WHAT THIS TASK INVOLVES —
Go line by line through the entries below and copy those containing the string "Chapter".

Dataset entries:

....

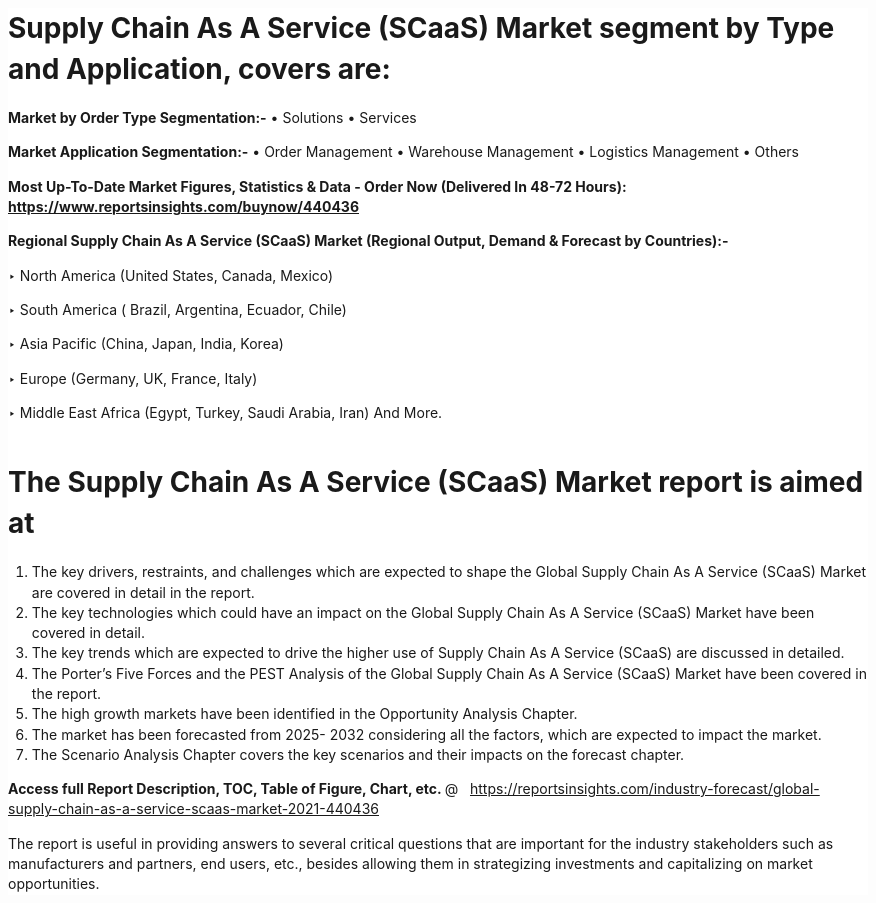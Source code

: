# <strong>Supply Chain As A Service (SCaaS) Market segment by Type and Application, covers are:</strong>

<strong>Market by Order Type Segmentation:-</strong>
• Solutions
• Services

<strong>Market Application Segmentation:-</strong>
• Order Management
• Warehouse Management
• Logistics Management
• Others

<strong>Most Up-To-Date Market Figures, Statistics & Data - Order Now (Delivered In 48-72 Hours): <a href=https://www.reportsinsights.com/buynow/440436>https://www.reportsinsights.com/buynow/440436</a></strong>

<strong>Regional Supply Chain As A Service (SCaaS) Market (Regional Output, Demand &amp; Forecast by Countries):-</strong>

‣ North America (United States, Canada, Mexico)

‣ South America ( Brazil, Argentina, Ecuador, Chile)

‣ Asia Pacific (China, Japan, India, Korea)

‣ Europe (Germany, UK, France, Italy)

‣ Middle East Africa (Egypt, Turkey, Saudi Arabia, Iran) And More.

# <strong>The Supply Chain As A Service (SCaaS) Market report is aimed at</strong>
<ol>
  <li>The key drivers, restraints, and challenges which are expected to shape the Global Supply Chain As A Service (SCaaS) Market are covered in detail in the report.</li>
  <li>The key technologies which could have an impact on the Global Supply Chain As A Service (SCaaS) Market have been covered in detail.</li>
  <li>The key trends which are expected to drive the higher use of Supply Chain As A Service (SCaaS) are discussed in detailed.</li>
  <li>The Porter’s Five Forces and the PEST Analysis of the Global Supply Chain As A Service (SCaaS) Market have been covered in the report.</li>
  <li>The high growth markets have been identified in the Opportunity Analysis Chapter.</li>
  <li>The market has been forecasted from 2025- 2032 considering all the factors, which are expected to impact the market.</li>
  <li>The Scenario Analysis Chapter covers the key scenarios and their impacts on the forecast chapter.</li>
</ol>
<strong>Access full Report Description, TOC, Table of Figure, Chart, etc. </strong>@   <a href=https://reportsinsights.com/industry-forecast/global-supply-chain-as-a-service-scaas-market-2021-440436>https://reportsinsights.com/industry-forecast/global-supply-chain-as-a-service-scaas-market-2021-440436</a>

The report is useful in providing answers to several critical questions that are important for the industry stakeholders such as manufacturers and partners, end users, etc., besides allowing them in strategizing investments and capitalizing on market opportunities.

....

YOUR SOLUTION —
  <li>The high growth markets have been identified in the Opportunity Analysis Chapter.</li>
  <li>The Scenario Analysis Chapter covers the key scenarios and their impacts on the forecast chapter.</li>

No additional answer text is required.